Ho sempre combattuto questa visione delle cose, che prelude alla senilità (del pensiero, il corpo è un’altra cosa) e difatti esistono articoli come quelli di Frederic Filloux di Monday Note dedicate ai piani della cosiddetta Big Tech per espandersi nello spazio .
Filloux, per capirci, scrive su Monday Note in alternanza con Jean-Louis Gassée e non è esattamente uno che passi per caso.
Nel quarto articolo della serie Big Tech, i nuovi Space Invaders si parla di un settore tecnologico del tutto nuovo, anche se i servizi che si vogliono offrire sono sempre quelli e i grandi nomi dell’industria sono già noti a chiunque. Ma si parla in embrione della nuova era spaziale che si avvia a cominciare. La prima, Gagarin, Sputnik, Apollo, Armstrong, è stata l’equivalente degli anni cinquanta dell’informatica, con le schede perforate e le valvole termoioniche. La prossima, SpaceX e tutto il resto, equivarrà all’informatica dei primissimi anni settanta.

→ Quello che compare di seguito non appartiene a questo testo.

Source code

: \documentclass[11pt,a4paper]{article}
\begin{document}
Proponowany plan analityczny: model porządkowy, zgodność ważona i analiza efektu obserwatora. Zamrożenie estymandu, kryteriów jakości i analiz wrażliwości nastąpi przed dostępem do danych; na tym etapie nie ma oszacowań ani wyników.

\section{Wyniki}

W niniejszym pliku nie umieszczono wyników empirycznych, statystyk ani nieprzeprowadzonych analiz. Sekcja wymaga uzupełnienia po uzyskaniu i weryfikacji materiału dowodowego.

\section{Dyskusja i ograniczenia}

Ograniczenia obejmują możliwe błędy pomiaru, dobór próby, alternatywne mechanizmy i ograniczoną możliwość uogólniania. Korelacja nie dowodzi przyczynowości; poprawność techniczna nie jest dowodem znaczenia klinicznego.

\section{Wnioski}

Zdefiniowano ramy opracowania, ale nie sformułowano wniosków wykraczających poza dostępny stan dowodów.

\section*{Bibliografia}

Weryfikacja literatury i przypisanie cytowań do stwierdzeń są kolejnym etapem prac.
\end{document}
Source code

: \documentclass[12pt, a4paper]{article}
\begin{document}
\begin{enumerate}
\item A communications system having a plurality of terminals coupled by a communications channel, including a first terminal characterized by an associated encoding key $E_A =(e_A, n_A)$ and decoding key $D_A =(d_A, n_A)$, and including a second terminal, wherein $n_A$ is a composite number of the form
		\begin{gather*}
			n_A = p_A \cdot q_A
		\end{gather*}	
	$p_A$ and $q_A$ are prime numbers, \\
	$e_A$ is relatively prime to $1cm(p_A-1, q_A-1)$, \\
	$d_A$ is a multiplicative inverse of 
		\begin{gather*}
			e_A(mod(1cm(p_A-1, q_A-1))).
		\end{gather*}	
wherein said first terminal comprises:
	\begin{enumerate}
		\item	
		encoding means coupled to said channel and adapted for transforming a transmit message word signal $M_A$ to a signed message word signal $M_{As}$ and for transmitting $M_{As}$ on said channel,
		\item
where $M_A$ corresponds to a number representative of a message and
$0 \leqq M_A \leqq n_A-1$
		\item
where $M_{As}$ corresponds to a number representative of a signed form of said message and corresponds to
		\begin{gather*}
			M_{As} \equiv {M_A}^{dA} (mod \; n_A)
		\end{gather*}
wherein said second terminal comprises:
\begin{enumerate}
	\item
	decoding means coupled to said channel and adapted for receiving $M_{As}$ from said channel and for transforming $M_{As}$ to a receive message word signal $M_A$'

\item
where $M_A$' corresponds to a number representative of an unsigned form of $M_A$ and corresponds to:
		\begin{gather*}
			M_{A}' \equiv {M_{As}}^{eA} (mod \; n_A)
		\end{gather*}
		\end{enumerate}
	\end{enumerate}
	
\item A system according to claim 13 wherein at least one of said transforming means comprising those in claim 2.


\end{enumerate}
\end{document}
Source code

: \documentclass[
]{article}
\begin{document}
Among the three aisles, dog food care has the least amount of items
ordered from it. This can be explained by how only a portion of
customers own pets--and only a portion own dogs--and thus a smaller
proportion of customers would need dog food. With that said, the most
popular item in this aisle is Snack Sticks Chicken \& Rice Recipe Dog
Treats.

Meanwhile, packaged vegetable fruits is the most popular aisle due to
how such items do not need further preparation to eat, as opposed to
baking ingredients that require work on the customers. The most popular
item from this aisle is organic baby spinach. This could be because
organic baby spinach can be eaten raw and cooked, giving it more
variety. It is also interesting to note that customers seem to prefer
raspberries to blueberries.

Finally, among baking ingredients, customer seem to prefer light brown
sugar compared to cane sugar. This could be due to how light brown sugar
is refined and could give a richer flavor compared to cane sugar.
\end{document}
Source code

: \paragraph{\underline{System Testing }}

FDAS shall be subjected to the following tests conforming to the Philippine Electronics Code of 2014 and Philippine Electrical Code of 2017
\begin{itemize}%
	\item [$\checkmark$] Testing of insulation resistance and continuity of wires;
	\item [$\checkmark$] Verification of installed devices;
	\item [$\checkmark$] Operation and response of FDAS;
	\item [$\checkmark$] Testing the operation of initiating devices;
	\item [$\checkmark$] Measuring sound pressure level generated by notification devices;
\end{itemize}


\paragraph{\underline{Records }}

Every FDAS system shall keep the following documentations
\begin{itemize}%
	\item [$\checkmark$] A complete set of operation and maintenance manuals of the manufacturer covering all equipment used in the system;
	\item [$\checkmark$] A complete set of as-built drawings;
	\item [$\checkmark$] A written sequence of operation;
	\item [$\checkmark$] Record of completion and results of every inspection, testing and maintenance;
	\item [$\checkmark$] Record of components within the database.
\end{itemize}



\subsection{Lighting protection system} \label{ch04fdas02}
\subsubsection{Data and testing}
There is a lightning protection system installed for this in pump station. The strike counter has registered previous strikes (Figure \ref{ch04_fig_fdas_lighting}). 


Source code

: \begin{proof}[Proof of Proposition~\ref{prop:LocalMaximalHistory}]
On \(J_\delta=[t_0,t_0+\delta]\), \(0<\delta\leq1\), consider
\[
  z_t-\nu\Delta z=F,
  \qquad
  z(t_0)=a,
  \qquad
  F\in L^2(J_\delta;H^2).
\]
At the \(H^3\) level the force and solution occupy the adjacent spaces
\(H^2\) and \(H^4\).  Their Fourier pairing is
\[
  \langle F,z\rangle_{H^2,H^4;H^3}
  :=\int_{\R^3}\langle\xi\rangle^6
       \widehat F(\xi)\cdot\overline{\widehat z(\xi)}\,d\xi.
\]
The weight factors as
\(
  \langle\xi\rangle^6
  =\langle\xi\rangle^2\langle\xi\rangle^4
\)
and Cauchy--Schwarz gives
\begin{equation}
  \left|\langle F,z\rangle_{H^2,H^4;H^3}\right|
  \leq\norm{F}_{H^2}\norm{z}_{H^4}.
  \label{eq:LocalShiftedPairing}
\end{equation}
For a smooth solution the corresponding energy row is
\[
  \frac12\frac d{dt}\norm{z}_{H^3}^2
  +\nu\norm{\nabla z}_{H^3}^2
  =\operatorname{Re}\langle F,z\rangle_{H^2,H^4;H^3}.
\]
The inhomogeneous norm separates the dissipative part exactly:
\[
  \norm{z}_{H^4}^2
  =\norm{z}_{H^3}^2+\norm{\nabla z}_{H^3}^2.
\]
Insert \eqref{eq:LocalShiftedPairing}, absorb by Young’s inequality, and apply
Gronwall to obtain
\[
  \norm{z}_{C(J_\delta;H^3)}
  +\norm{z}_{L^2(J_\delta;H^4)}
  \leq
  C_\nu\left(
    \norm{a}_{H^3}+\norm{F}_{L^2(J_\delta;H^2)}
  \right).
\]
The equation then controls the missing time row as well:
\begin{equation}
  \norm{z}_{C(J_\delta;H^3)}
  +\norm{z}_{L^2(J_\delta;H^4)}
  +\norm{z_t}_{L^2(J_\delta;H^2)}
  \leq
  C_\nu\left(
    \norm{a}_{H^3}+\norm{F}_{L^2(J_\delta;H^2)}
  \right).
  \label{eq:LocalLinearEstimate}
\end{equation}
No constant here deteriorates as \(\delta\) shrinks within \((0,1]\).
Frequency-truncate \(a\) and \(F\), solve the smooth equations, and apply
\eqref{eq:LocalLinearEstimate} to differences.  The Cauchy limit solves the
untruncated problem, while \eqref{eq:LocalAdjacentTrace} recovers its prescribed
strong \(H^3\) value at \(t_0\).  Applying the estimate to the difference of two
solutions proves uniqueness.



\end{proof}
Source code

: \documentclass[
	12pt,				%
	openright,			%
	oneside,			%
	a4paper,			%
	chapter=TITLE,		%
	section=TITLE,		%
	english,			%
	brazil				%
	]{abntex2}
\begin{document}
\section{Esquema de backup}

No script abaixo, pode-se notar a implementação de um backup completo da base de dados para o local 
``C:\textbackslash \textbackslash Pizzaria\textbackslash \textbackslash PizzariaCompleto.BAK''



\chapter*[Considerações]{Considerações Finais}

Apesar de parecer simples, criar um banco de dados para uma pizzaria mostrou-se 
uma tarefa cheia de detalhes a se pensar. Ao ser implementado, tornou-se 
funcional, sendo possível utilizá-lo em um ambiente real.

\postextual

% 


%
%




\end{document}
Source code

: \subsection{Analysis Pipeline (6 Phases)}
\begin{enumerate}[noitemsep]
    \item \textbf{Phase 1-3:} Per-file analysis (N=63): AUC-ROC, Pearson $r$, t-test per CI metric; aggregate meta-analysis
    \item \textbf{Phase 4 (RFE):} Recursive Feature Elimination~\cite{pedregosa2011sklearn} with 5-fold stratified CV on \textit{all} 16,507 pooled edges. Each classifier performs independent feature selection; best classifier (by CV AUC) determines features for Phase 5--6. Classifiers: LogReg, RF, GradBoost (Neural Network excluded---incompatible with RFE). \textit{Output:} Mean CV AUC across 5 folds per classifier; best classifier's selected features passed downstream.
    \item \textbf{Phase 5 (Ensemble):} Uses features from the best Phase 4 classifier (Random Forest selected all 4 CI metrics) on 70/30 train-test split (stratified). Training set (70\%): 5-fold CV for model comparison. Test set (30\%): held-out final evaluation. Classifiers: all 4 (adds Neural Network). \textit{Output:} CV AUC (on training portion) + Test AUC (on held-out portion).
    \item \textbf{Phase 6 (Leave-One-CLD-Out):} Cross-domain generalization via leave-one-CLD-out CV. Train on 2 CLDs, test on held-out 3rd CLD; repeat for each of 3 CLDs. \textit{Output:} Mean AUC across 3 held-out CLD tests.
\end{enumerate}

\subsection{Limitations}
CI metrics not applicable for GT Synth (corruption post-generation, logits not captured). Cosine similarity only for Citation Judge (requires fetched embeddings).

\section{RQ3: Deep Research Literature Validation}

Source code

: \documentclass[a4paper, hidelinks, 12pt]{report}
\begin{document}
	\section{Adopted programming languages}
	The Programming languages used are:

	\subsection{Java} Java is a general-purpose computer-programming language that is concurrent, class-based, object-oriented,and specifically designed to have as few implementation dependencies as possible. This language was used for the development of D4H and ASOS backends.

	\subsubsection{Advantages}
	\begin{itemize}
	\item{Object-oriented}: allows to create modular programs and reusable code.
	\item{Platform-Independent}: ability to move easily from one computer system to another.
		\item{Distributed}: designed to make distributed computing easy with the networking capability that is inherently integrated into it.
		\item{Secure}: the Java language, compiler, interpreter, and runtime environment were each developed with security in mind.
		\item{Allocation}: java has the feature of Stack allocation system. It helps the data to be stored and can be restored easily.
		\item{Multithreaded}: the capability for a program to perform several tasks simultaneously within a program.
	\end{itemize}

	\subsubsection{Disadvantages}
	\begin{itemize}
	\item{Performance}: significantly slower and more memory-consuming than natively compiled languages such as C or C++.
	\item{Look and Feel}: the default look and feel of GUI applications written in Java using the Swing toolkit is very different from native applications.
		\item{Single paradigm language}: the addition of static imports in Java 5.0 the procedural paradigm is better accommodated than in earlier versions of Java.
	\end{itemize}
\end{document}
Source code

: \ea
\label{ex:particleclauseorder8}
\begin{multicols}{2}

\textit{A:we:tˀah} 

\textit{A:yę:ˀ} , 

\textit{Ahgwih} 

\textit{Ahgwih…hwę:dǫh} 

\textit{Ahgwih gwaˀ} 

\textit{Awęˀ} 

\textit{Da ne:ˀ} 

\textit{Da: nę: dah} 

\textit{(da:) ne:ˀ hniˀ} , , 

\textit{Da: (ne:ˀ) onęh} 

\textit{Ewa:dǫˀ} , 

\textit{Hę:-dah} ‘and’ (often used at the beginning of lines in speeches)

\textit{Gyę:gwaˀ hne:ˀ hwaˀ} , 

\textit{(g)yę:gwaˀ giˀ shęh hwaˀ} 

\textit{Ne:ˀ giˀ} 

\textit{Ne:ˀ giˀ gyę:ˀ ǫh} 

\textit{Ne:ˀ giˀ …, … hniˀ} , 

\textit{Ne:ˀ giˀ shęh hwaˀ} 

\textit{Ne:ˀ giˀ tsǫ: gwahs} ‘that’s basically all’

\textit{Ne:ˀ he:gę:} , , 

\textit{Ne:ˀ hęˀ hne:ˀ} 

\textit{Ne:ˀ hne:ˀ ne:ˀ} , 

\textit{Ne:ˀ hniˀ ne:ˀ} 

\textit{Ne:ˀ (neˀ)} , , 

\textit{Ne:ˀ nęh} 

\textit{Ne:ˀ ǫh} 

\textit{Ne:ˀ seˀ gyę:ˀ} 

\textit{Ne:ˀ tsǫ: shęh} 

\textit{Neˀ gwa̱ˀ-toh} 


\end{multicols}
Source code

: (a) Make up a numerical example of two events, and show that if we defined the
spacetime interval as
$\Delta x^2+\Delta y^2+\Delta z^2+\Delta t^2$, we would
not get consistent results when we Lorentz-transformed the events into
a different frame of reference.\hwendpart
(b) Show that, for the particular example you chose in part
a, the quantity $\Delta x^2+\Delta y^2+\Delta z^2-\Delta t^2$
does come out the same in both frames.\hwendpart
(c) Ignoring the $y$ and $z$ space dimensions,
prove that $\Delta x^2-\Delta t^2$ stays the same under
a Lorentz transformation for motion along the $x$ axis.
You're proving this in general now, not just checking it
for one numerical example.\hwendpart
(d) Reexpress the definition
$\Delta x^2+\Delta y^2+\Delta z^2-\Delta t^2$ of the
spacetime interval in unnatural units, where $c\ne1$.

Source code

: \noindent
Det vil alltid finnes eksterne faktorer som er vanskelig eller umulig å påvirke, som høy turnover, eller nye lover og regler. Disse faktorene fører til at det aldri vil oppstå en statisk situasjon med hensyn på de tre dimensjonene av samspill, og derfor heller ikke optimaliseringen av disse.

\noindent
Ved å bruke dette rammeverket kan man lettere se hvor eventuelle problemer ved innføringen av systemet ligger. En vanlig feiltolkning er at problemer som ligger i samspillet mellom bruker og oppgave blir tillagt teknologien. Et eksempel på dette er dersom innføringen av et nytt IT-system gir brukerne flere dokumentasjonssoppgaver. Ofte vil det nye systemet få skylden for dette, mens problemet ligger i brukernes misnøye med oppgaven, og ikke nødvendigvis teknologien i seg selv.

Vale a dire che inizieremo a vederne delle belle e anche la tecnologia digitale attraverserà passaggi piuttosto interessanti, per chi saprà vedere oltre la superficie dei banali contratti di cloud o di noleggio satelliti.
Le previsioni di Arthur Clarke e altri personaggi della fantascienza stanno per iniziare ad avversarsi, solo con qualche anno di ritardo e in forma più articolata. L’epoca delle meraviglie sta per tornare, solo un po’ di pazienza e – sempre – di curiosità.